# Prompt:
Please output the entries below from the line that contains "确定哪些变量定义可能到达程序的特定点：" through the final line, reproduced exactly and alone.

[Saved entries]
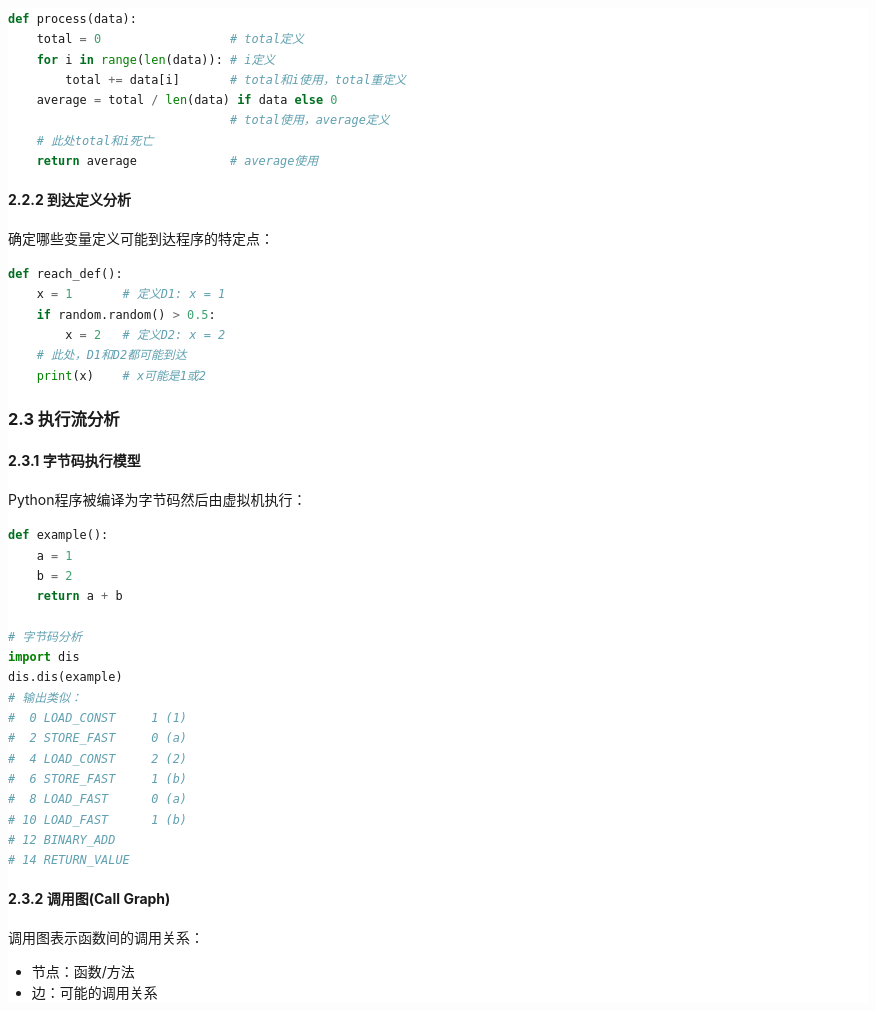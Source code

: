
 ```python
def process(data):
    total = 0                  # total定义
    for i in range(len(data)): # i定义
        total += data[i]       # total和i使用，total重定义
    average = total / len(data) if data else 0 
                               # total使用，average定义
    # 此处total和i死亡
    return average             # average使用
```

#### 2.2.2 到达定义分析

确定哪些变量定义可能到达程序的特定点：

```python
def reach_def():
    x = 1       # 定义D1: x = 1
    if random.random() > 0.5:
        x = 2   # 定义D2: x = 2
    # 此处，D1和D2都可能到达
    print(x)    # x可能是1或2
```

### 2.3 执行流分析

#### 2.3.1 字节码执行模型

Python程序被编译为字节码然后由虚拟机执行：

```python
def example():
    a = 1
    b = 2
    return a + b

# 字节码分析
import dis
dis.dis(example)
# 输出类似：
#  0 LOAD_CONST     1 (1)
#  2 STORE_FAST     0 (a)
#  4 LOAD_CONST     2 (2)
#  6 STORE_FAST     1 (b)
#  8 LOAD_FAST      0 (a)
# 10 LOAD_FAST      1 (b)
# 12 BINARY_ADD
# 14 RETURN_VALUE
```

#### 2.3.2 调用图(Call Graph)

调用图表示函数间的调用关系：

- 节点：函数/方法
- 边：可能的调用关系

# Reply to the exercise:
确定哪些变量定义可能到达程序的特定点：

```python
def reach_def():
    x = 1       # 定义D1: x = 1
    if random.random() > 0.5:
        x = 2   # 定义D2: x = 2
    # 此处，D1和D2都可能到达
    print(x)    # x可能是1或2
```

### 2.3 执行流分析

#### 2.3.1 字节码执行模型

Python程序被编译为字节码然后由虚拟机执行：

```python
def example():
    a = 1
    b = 2
    return a + b

# 字节码分析
import dis
dis.dis(example)
# 输出类似：
#  0 LOAD_CONST     1 (1)
#  2 STORE_FAST     0 (a)
#  4 LOAD_CONST     2 (2)
#  6 STORE_FAST     1 (b)
#  8 LOAD_FAST      0 (a)
# 10 LOAD_FAST      1 (b)
# 12 BINARY_ADD
# 14 RETURN_VALUE
```

#### 2.3.2 调用图(Call Graph)

调用图表示函数间的调用关系：

- 节点：函数/方法
- 边：可能的调用关系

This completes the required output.